A third U.S. Navy ship visited Vietnam’s newly-opened port facility in the Southeast Asian state in a reminder of the ongoing collaboration between the two countries in the maritime realm.
The Arleigh Burke-class guided missile destroyer USS Mustin (DDG 89), which is on patrol from Yokosuka, Japan with a crew of 300 sailors, arrived in Cam Ranh International Seaport, a new international port facility capable of receiving foreign warships which was opened in March (See: “Vietnam Unveils Port Facility For Foreign Warships in Cam Ranh Bay”). The port, located in Cam Ranh Bay, a deep-water harbor in central Vietnam along the South China Sea that Washington had used as a base during the Vietnam War, has since seen visits from a string of countries, including Japan, France, China, the Philippines, and Singapore.
The USS Mustin is the third U.S. Navy ship to visit Cam Ranh International Port this year. Two U.S. ships had visited in September in the first interaction of this kind since the Vietnam War, and the visit occurred after a Naval Engagement Activity (NEA) (See: “US, Vietnam Boost Naval Cooperation with NEA 2016”). Though the United States refers to its naval interactions with Southeast Asian states such as the Southeast Asia Cooperation and Training (SEACAT) and the Cooperation Afloat Readiness and Training (CARAT) as exercises, those with Vietnam continue to be referred to on their own as a Naval Engagement Activity (NEA).

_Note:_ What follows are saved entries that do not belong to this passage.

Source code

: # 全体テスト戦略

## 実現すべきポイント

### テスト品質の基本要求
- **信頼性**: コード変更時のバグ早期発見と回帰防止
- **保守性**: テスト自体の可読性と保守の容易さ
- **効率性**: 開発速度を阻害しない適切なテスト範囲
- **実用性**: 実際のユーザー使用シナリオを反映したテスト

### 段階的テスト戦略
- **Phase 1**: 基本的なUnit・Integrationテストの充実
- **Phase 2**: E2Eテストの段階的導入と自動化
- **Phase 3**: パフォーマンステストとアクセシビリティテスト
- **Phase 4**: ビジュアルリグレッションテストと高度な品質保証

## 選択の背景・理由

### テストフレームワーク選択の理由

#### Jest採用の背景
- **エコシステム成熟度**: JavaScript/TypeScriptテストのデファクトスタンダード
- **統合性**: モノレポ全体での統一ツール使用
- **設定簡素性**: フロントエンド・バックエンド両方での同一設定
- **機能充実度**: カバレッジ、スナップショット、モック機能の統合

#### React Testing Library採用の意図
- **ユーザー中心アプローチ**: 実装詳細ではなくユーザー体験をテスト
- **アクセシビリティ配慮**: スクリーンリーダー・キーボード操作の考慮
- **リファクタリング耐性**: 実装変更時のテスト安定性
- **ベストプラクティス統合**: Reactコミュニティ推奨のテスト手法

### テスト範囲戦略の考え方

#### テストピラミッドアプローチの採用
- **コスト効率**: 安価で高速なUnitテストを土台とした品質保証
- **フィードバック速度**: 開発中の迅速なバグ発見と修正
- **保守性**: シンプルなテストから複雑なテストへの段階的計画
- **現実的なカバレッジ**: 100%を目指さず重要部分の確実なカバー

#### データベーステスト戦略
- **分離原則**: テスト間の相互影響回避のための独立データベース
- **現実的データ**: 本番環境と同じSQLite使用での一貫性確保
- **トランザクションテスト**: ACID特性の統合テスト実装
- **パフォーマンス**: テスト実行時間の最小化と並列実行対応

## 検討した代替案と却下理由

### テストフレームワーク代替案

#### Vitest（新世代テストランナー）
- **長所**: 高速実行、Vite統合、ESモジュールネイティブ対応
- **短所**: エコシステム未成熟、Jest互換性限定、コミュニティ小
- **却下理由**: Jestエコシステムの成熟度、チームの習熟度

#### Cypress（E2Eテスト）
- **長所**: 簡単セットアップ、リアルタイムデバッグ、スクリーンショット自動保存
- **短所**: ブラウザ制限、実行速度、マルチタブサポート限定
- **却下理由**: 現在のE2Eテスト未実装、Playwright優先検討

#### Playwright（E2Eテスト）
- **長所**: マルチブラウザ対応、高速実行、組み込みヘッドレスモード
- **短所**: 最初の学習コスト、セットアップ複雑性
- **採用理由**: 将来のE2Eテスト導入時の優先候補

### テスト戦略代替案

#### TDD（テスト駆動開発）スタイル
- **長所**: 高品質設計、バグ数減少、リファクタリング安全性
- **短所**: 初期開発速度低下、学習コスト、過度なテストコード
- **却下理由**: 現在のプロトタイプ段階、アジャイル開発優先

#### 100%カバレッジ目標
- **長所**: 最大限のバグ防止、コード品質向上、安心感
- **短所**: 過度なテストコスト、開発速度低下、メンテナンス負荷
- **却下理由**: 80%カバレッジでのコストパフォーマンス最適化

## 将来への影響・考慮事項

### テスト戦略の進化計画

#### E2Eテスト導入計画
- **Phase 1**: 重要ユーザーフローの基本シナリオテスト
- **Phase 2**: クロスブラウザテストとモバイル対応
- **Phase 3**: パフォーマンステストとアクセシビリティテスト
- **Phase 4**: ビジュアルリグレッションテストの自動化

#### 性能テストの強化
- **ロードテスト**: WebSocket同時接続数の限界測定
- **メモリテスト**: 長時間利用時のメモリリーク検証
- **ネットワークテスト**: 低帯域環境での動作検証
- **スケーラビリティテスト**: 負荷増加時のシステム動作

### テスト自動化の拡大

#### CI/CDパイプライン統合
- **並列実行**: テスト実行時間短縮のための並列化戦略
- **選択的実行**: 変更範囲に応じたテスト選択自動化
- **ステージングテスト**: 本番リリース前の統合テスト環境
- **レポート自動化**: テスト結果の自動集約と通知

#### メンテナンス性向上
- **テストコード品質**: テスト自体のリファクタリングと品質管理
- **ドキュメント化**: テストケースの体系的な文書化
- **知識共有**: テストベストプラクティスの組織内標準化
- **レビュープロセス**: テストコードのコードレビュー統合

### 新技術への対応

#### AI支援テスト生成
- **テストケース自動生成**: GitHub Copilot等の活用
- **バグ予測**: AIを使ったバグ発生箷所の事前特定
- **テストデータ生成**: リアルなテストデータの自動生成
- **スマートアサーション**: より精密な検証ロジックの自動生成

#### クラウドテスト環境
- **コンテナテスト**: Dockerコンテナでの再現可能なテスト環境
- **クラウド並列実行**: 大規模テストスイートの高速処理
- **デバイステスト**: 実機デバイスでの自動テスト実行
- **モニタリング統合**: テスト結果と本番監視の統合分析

The visit of the USS Mustin this week is “a technical visit” that is mainly “for crew rest and cultural exchange,” Arlo Abrahamson, public affairs officer at the U.S. Seventh Fleet’s Task Force 73, which helps plan and execute exercises and engagements, emphasized to The Diplomat.
But there is no doubt that the engagement is nonetheless significant for U.S.-Vietnam defense relations. In 2012, former U.S. Defense Secretary Leon Panetta had said that access for U.S. naval ships to Cam Ranh Bay was “a key component” of the U.S.-Vietnam relationship. And as I noted earlier this year, since the opening of the port facility in March, U.S. and Vietnamese officials had indicated that the idea of U.S. vessels visiting would be realized by the end of the year, even though the specifics, including the number of visits, their nature, and the exact timing, would be determined carefully (See: “US-Vietnam Defense Relations: Problems and Prospects”).

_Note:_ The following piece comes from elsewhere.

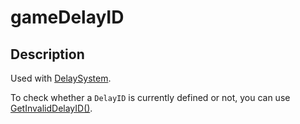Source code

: # gameDelayID



## Description

Used with [DelaySystem](https://nativedb.red4ext.com/DelaySystem).

To check whether a `DelayID` is currently defined or not, you can use [GetInvalidDelayID()](https://nativedb.red4ext.com/GetInvalidDelayID).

During their stop this week, sailors from the USS Mustin would have a chance to meet with people from Nha Trang, where the port is located, share U.S. culture through sporting events, and learn about Vietnam through local cultural activities.
“The USS Mustin’s stop in Cam Ranh International Port is an example of the depth of our comprehensive partnership and the importance of strengthening our civilian and military ties,” U.S. Ambassador to Vietnam Ted Osius said.
The United States and Vietnam upgraded their relationship to a comprehensive partnership back in July 2013. The relationship received another boost this year with U.S. President Barack Obama’s visit to Vietnam, which strengthened ties including in the defense realm, with the lifting of a decades-old arms embargo.